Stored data
********************

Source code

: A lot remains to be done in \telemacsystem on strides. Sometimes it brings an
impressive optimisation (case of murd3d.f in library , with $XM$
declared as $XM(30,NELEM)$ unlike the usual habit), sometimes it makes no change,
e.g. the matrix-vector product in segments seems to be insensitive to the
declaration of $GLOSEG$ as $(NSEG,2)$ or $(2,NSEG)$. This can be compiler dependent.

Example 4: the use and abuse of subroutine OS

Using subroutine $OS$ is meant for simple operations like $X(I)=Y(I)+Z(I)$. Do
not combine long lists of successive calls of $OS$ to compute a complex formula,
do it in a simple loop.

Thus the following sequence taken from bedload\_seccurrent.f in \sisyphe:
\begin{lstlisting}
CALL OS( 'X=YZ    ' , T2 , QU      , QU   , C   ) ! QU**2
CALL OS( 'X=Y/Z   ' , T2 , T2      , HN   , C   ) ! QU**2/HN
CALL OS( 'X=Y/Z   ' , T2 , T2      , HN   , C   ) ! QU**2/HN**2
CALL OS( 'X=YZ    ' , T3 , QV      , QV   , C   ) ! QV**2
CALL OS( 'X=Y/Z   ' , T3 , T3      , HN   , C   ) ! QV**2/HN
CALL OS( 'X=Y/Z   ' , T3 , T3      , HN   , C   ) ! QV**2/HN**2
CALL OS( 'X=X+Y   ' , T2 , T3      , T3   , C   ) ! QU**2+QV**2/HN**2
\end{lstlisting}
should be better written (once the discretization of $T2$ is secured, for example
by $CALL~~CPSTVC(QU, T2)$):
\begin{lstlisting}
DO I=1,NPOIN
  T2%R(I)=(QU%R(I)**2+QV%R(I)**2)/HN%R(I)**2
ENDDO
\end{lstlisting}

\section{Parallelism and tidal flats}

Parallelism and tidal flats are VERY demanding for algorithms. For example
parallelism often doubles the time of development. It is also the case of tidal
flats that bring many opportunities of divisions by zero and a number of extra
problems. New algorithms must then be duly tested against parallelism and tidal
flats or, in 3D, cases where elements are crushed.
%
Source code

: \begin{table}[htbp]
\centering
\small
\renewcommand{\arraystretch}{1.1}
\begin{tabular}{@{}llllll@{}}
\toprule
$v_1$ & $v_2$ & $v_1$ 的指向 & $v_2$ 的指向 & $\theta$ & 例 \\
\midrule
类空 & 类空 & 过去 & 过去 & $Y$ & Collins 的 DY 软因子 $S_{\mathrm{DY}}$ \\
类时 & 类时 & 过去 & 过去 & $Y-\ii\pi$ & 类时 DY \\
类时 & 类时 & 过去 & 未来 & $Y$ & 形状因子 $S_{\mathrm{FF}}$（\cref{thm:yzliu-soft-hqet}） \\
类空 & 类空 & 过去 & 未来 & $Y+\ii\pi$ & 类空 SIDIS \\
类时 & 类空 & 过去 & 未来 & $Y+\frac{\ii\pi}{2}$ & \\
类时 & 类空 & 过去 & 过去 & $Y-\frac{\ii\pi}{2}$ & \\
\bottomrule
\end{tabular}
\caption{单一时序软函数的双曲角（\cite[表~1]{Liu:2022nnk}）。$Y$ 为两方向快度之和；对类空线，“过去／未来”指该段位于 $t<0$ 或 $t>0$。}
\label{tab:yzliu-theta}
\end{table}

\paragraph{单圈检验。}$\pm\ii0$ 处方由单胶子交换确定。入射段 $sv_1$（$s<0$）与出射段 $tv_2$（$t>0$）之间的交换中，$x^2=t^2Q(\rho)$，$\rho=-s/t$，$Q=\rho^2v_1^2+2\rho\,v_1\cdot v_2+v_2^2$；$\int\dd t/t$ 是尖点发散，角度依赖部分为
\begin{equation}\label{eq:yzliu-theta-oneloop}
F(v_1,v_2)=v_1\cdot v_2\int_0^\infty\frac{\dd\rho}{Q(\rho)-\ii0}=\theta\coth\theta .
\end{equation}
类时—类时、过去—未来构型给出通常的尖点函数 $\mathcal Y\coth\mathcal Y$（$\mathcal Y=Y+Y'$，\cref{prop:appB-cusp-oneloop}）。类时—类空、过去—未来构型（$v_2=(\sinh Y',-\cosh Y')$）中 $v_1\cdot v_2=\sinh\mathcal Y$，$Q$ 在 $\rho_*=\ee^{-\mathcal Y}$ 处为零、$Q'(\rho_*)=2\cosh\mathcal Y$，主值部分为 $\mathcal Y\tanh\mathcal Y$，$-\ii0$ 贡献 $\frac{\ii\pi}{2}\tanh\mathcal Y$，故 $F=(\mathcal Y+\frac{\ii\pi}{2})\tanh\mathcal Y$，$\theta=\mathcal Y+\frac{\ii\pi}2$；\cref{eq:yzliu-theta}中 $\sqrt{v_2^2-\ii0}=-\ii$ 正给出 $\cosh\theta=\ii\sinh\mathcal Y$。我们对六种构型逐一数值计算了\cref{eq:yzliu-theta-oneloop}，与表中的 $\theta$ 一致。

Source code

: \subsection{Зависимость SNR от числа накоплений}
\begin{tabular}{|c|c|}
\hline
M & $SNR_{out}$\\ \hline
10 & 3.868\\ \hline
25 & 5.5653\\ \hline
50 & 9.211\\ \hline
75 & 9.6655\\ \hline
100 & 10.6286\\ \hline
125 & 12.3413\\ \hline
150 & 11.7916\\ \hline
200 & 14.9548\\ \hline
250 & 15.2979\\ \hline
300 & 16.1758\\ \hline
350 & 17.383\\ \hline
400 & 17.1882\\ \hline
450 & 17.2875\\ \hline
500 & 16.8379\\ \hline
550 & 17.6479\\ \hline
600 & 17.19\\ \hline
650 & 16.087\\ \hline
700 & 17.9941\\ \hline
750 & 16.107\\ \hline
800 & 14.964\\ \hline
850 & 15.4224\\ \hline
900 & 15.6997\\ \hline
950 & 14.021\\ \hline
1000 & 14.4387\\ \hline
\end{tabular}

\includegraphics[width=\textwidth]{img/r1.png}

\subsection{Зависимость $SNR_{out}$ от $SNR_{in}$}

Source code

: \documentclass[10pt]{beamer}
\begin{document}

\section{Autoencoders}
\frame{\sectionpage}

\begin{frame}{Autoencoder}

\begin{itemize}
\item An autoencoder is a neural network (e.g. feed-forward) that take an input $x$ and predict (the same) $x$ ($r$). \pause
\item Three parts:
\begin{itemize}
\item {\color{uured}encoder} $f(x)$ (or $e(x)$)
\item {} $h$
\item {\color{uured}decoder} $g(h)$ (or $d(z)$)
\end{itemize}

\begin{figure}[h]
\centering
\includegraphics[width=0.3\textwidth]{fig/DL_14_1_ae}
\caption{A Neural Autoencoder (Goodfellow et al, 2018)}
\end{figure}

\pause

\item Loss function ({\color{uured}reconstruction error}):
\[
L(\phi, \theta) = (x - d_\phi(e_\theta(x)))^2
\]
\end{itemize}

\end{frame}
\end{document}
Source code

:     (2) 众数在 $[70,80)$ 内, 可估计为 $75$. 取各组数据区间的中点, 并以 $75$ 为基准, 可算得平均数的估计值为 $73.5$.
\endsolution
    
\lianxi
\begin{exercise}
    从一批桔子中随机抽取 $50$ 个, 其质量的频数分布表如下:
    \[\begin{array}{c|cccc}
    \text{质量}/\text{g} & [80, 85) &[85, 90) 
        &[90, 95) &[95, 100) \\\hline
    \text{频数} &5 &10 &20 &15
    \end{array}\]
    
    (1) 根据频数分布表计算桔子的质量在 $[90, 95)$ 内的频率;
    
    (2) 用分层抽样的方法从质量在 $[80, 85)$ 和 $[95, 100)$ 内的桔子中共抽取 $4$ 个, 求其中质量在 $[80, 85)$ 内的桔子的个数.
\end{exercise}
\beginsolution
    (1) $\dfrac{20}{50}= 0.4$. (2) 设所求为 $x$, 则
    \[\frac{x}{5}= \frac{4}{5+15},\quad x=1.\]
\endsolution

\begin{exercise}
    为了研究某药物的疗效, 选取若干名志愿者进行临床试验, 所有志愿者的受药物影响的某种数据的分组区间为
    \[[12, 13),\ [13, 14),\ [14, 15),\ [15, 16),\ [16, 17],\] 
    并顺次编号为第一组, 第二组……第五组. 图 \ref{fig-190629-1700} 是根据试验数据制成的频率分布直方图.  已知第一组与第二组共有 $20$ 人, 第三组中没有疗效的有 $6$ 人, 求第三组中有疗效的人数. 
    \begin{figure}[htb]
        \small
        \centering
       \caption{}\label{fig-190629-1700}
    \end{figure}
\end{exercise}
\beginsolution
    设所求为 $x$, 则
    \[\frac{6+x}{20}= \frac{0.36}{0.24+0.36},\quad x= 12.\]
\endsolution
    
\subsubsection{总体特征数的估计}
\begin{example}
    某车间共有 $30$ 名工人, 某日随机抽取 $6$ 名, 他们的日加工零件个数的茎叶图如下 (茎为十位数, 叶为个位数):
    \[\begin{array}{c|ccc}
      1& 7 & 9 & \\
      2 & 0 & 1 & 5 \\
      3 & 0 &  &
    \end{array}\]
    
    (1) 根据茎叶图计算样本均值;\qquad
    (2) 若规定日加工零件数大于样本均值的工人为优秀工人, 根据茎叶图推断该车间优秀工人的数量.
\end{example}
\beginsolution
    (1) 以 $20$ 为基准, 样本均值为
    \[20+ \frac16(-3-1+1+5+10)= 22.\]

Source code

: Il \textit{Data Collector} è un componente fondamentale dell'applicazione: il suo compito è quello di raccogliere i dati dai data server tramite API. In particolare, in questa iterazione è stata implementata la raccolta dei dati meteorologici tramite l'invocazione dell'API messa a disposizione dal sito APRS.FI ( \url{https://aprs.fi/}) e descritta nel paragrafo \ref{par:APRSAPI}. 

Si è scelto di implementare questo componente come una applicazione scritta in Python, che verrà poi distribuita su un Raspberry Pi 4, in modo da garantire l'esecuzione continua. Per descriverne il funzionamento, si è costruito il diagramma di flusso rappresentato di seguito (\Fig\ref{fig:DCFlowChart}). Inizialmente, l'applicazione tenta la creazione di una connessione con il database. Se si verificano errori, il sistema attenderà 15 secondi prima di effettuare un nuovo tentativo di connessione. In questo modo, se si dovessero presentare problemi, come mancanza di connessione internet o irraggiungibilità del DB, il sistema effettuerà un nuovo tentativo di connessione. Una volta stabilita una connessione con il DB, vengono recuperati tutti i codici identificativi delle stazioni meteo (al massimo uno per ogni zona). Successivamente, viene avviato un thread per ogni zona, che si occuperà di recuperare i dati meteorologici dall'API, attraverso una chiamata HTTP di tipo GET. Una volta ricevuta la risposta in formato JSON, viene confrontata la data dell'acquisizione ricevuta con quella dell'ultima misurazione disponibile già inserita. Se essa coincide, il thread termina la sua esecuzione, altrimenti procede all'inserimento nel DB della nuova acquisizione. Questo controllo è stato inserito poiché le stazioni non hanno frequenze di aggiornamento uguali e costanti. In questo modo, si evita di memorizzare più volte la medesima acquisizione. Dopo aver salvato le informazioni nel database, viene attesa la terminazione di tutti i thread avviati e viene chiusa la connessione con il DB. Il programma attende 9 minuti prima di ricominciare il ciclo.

********************

- _WHAT TO WORK ON_
Your job is to print exactly the lines that run from the top of the entries through the line with "DO I=1,NPOIN", and no others.

- _SOLUTION BELOW_
Source code

: A lot remains to be done in \telemacsystem on strides. Sometimes it brings an
impressive optimisation (case of murd3d.f in library , with $XM$
declared as $XM(30,NELEM)$ unlike the usual habit), sometimes it makes no change,
e.g. the matrix-vector product in segments seems to be insensitive to the
declaration of $GLOSEG$ as $(NSEG,2)$ or $(2,NSEG)$. This can be compiler dependent.

Example 4: the use and abuse of subroutine OS

Using subroutine $OS$ is meant for simple operations like $X(I)=Y(I)+Z(I)$. Do
not combine long lists of successive calls of $OS$ to compute a complex formula,
do it in a simple loop.

Thus the following sequence taken from bedload\_seccurrent.f in \sisyphe:
\begin{lstlisting}
CALL OS( 'X=YZ    ' , T2 , QU      , QU   , C   ) ! QU**2
CALL OS( 'X=Y/Z   ' , T2 , T2      , HN   , C   ) ! QU**2/HN
CALL OS( 'X=Y/Z   ' , T2 , T2      , HN   , C   ) ! QU**2/HN**2
CALL OS( 'X=YZ    ' , T3 , QV      , QV   , C   ) ! QV**2
CALL OS( 'X=Y/Z   ' , T3 , T3      , HN   , C   ) ! QV**2/HN
CALL OS( 'X=Y/Z   ' , T3 , T3      , HN   , C   ) ! QV**2/HN**2
CALL OS( 'X=X+Y   ' , T2 , T3      , T3   , C   ) ! QU**2+QV**2/HN**2
\end{lstlisting}
should be better written (once the discretization of $T2$ is secured, for example
by $CALL~~CPSTVC(QU, T2)$):
\begin{lstlisting}
DO I=1,NPOIN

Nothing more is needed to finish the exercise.